2 alternatives to a 0% APR credit card

Most or all of the products presented here come from our partners who pay us. This can influence which products we write about and where and how the product appears on a page. However, this does not influence our ratings. Our opinions are ours.

Interest-free credit card offers appeal to many consumers as a way to reduce heavy debt on high interest credit cards. But these offers are not a panacea for your credit problems – there may be better remedies for you.

Remember that the zero percent interest on these credit cards is for a limited time only. After six months or a year, a higher interest rate kicks in, possibly higher than the cards you currently own. These cards often also have a one-off balance transfer fee, typically around 3% of the amount owed. Calculate it all before you act, or check our tool to calculate the actual cost of a balance transfer.

Plus, there’s always the risk that instead of using the promotional period to double the principal repayment owed, you’ll instead double your spending with these interest-free credit cards.

If you really want to pay down your debt and cap your extra spending, here are some other alternatives to explore:

” MORE: How to repay a debt

Home equity loan or line of credit

If you have good credit, home equity, and a stable income, a Home equity loan or home equity line of credit can be a great way to pay off credit card debt with cheaper interest rates.

These can be faster than getting a traditional bank loan, but it’s important to keep the differences between the two in mind. Home equity loans are one-time lump sum loans that are repaid at a fixed rate. Payments are higher than a Home Equity Line of Credit (HELOC) because you pay both principal and interest.

HELOCs work much more like a credit card. You have a fixed amount that you can borrow and repay as much as you want. However, you will have to pay a variable interest rate that changes with the market. Monthly payments during the initial “draw” period will only cover interest, so minimum payments will be lower.

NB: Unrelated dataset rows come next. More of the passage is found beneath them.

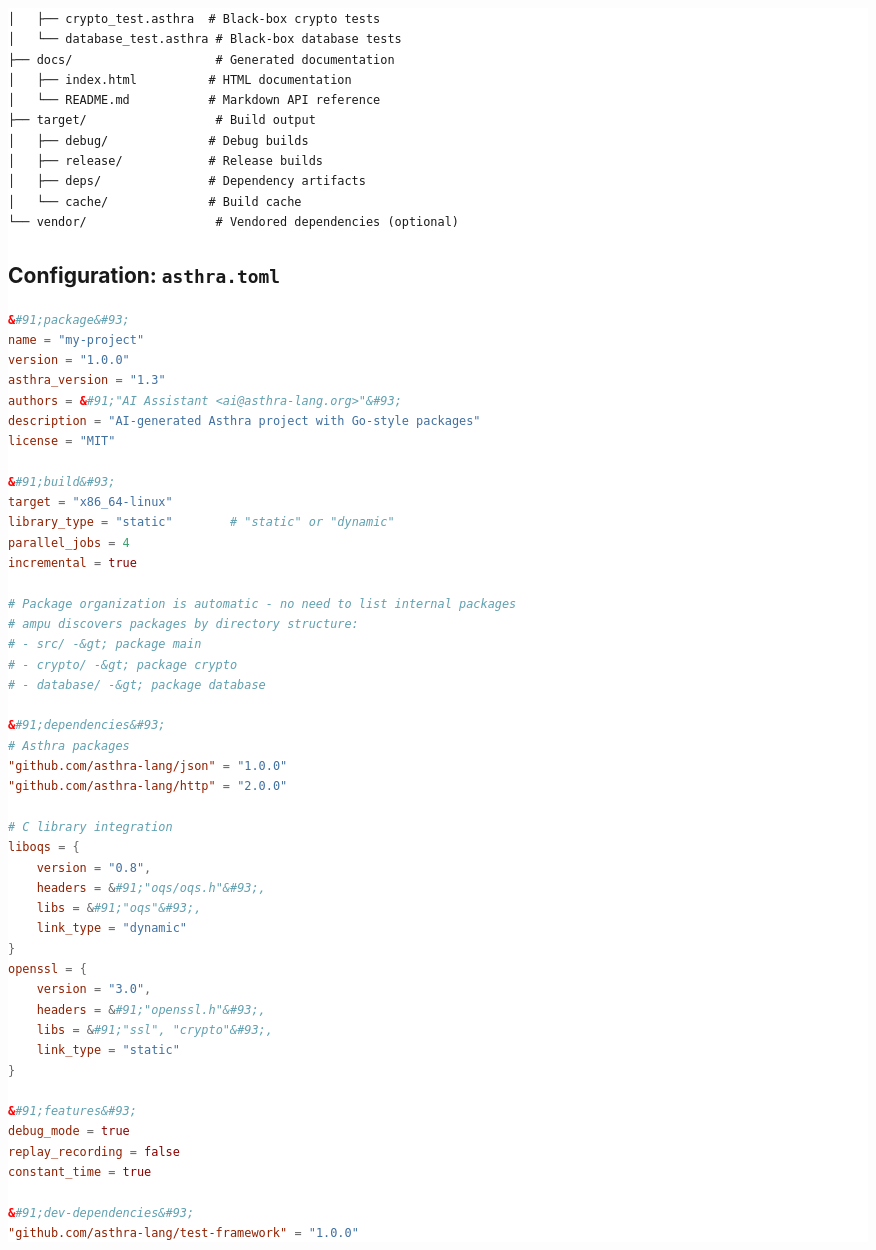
 ```
│   ├── crypto_test.asthra  # Black-box crypto tests
│   └── database_test.asthra # Black-box database tests
├── docs/                    # Generated documentation
│   ├── index.html          # HTML documentation
│   └── README.md           # Markdown API reference
├── target/                  # Build output
│   ├── debug/              # Debug builds
│   ├── release/            # Release builds
│   ├── deps/               # Dependency artifacts
│   └── cache/              # Build cache
└── vendor/                  # Vendored dependencies (optional)
```

## Configuration: `asthra.toml`

```toml
&#91;package&#93;
name = "my-project"
version = "1.0.0"
asthra_version = "1.3"
authors = &#91;"AI Assistant <ai@asthra-lang.org>"&#93;
description = "AI-generated Asthra project with Go-style packages"
license = "MIT"

&#91;build&#93;
target = "x86_64-linux"
library_type = "static"        # "static" or "dynamic"
parallel_jobs = 4
incremental = true

# Package organization is automatic - no need to list internal packages
# ampu discovers packages by directory structure:
# - src/ -&gt; package main  
# - crypto/ -&gt; package crypto
# - database/ -&gt; package database

&#91;dependencies&#93;
# Asthra packages
"github.com/asthra-lang/json" = "1.0.0"
"github.com/asthra-lang/http" = "2.0.0"

# C library integration
liboqs = { 
    version = "0.8", 
    headers = &#91;"oqs/oqs.h"&#93;, 
    libs = &#91;"oqs"&#93;, 
    link_type = "dynamic" 
}
openssl = { 
    version = "3.0", 
    headers = &#91;"openssl.h"&#93;, 
    libs = &#91;"ssl", "crypto"&#93;, 
    link_type = "static" 
}

&#91;features&#93;
debug_mode = true
replay_recording = false
constant_time = true

&#91;dev-dependencies&#93;
"github.com/asthra-lang/test-framework" = "1.0.0"

```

These usually have a lower interest rate than credit cards or even a traditional bank loan. One big downside: Because these are secured loans using your home as collateral, you are now putting your home in jeopardy.

Unsecured personal loans

An unsecured personal loan from an online lender, bank or credit union may be the right option for consolidate debt if you have good credit but cannot pay off your debt during the promotional period for a 0% interest rate credit card.

Bank personal loan rates can vary widely, and banks will consider your creditworthiness and income before approving a loan.

Take a look at credit unions first. Because they’re nonprofit, they can charge lower rates than banks, and federally chartered credit union rates cap at 18%.

Online lenders cater for borrowers from good credit to bad credit. Borrowers with excellent credit will find lower rates at most banks, while borrowers bad credit can find rates as high as 36% (considered the upper limit of affordability) even through reputable lenders.

You may be able to find a lender who does not check credit at all, but expect to pay triple-digit interest rates.

Instead, you might consider get a co-signer with good credit. But you both take a risk if you default. Instead of going into debt, you could be damaging both your finances and your relationship. Or you could take some time first to work on increase your credit scores: This is not an instant fix, but it shouldn’t take years either.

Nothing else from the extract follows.